Library of Congress, Prints and Photographs Division, Historic American Buildings Survey or Historic American Engineering Record, Reproduction Number HABS VA-1414-12
Library of Congress, Prints and Photographs Division, Historic American Buildings Survey or Historic American Engineering Record, Reproduction Number HABS VA-1414-12. James W. Rosenthal, photographer, 2006.

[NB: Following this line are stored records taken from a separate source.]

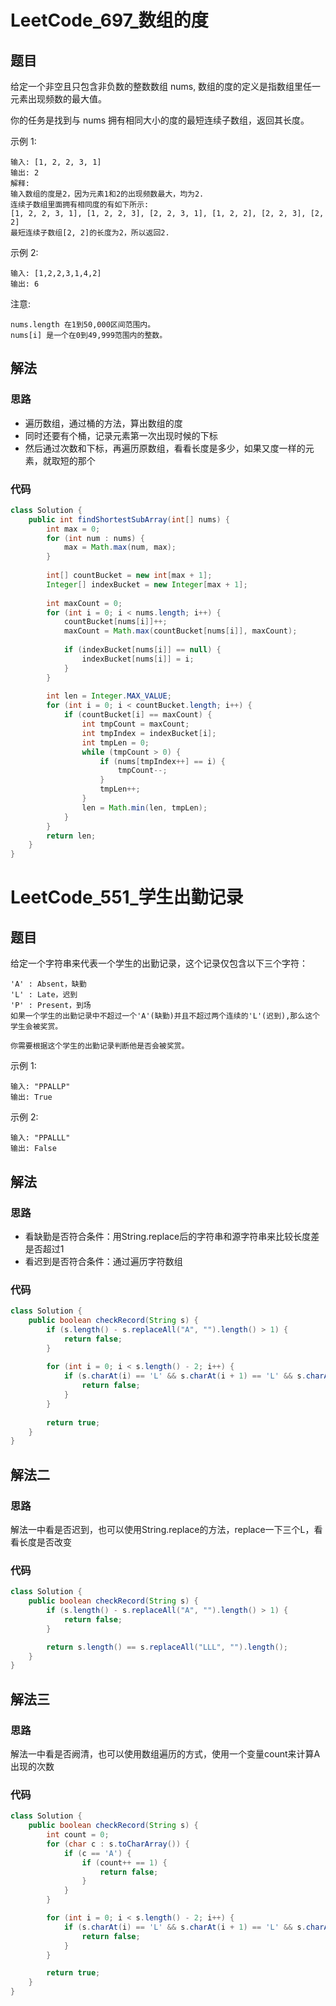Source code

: # LeetCode_697_数组的度
## 题目
给定一个非空且只包含非负数的整数数组 nums, 数组的度的定义是指数组里任一元素出现频数的最大值。

你的任务是找到与 nums 拥有相同大小的度的最短连续子数组，返回其长度。

示例 1:
```
输入: [1, 2, 2, 3, 1]
输出: 2
解释: 
输入数组的度是2，因为元素1和2的出现频数最大，均为2.
连续子数组里面拥有相同度的有如下所示:
[1, 2, 2, 3, 1], [1, 2, 2, 3], [2, 2, 3, 1], [1, 2, 2], [2, 2, 3], [2, 2]
最短连续子数组[2, 2]的长度为2，所以返回2.
```
示例 2:
```
输入: [1,2,2,3,1,4,2]
输出: 6
```
注意:
```
nums.length 在1到50,000区间范围内。
nums[i] 是一个在0到49,999范围内的整数。
```
## 解法
### 思路
- 遍历数组，通过桶的方法，算出数组的度
- 同时还要有个桶，记录元素第一次出现时候的下标
- 然后通过次数和下标，再遍历原数组，看看长度是多少，如果又度一样的元素，就取短的那个
### 代码
```java
class Solution {
    public int findShortestSubArray(int[] nums) {
        int max = 0;
        for (int num : nums) {
            max = Math.max(num, max);
        }
        
        int[] countBucket = new int[max + 1];
        Integer[] indexBucket = new Integer[max + 1];
        
        int maxCount = 0;
        for (int i = 0; i < nums.length; i++) {
            countBucket[nums[i]]++;
            maxCount = Math.max(countBucket[nums[i]], maxCount);
            
            if (indexBucket[nums[i]] == null) {
                indexBucket[nums[i]] = i;
            }
        }
        
        int len = Integer.MAX_VALUE;
        for (int i = 0; i < countBucket.length; i++) {
            if (countBucket[i] == maxCount) {
                int tmpCount = maxCount;
                int tmpIndex = indexBucket[i];
                int tmpLen = 0;
                while (tmpCount > 0) {
                    if (nums[tmpIndex++] == i) {
                        tmpCount--;
                    }
                    tmpLen++;
                }
                len = Math.min(len, tmpLen);
            }
        }
        return len;
    }
}
```
# LeetCode_551_学生出勤记录
## 题目
给定一个字符串来代表一个学生的出勤记录，这个记录仅包含以下三个字符：
```
'A' : Absent，缺勤
'L' : Late，迟到
'P' : Present，到场
如果一个学生的出勤记录中不超过一个'A'(缺勤)并且不超过两个连续的'L'(迟到),那么这个学生会被奖赏。

你需要根据这个学生的出勤记录判断他是否会被奖赏。
```
示例 1:
```
输入: "PPALLP"
输出: True
```
示例 2:
```
输入: "PPALLL"
输出: False
```
## 解法
### 思路
- 看缺勤是否符合条件：用String.replace后的字符串和源字符串来比较长度差是否超过1
- 看迟到是否符合条件：通过遍历字符数组
### 代码
```java
class Solution {
    public boolean checkRecord(String s) {
        if (s.length() - s.replaceAll("A", "").length() > 1) {
            return false;
        }
        
        for (int i = 0; i < s.length() - 2; i++) {
            if (s.charAt(i) == 'L' && s.charAt(i + 1) == 'L' && s.charAt(i + 2) == 'L') {
                return false;
            }
        }
        
        return true;
    }
}
```
## 解法二
### 思路
解法一中看是否迟到，也可以使用String.replace的方法，replace一下三个L，看看长度是否改变
### 代码
```java
class Solution {
    public boolean checkRecord(String s) {
        if (s.length() - s.replaceAll("A", "").length() > 1) {
            return false;
        }

        return s.length() == s.replaceAll("LLL", "").length();
    }
}
```
## 解法三
### 思路
解法一中看是否阙清，也可以使用数组遍历的方式，使用一个变量count来计算A出现的次数
### 代码
```java
class Solution {
    public boolean checkRecord(String s) {
        int count = 0;
        for (char c : s.toCharArray()) {
            if (c == 'A') {
                if (count++ == 1) {
                    return false;
                }
            }
        }

        for (int i = 0; i < s.length() - 2; i++) {
            if (s.charAt(i) == 'L' && s.charAt(i + 1) == 'L' && s.charAt(i + 2) == 'L') {
                return false;
            }
        }

        return true;
    }
}
```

lustron-house exhibit I’m super into the Lustron story we started yesterday. Recap: Lustron #549 from Arlington, Virginia, disassembled and sent to Columbus, Ohio, where it is being reassembled inside the Ohio Historical Society and will go on exhibit on July 13. Today: A 38 page booklet on the house prepared by Arlington, Virginia — well done! And, professional photos documenting Lustron #549 taken by the U.S. Historical American Buildings Survey (HABS). The way I read the HABS fine print, I am AOK to post these photos ‘cuz we paid for them with our tax dollars.  What a lovely record of this now-famous little house in its natural habitat. Above: The bathroom of #549 was in excellent condition. Just a few things (faucet, shower head) were changed. Continue for the 38-page brochure and more HABS photos –>

The Illustrious Lustron: Guide for the Disassembly and Preservation of America’s Modern Metal Marvel

lustron book
Ae 38-page booklet prepared by Arlington County, Virginia chronicling the history of this house and its disassembly. Wonderfully done!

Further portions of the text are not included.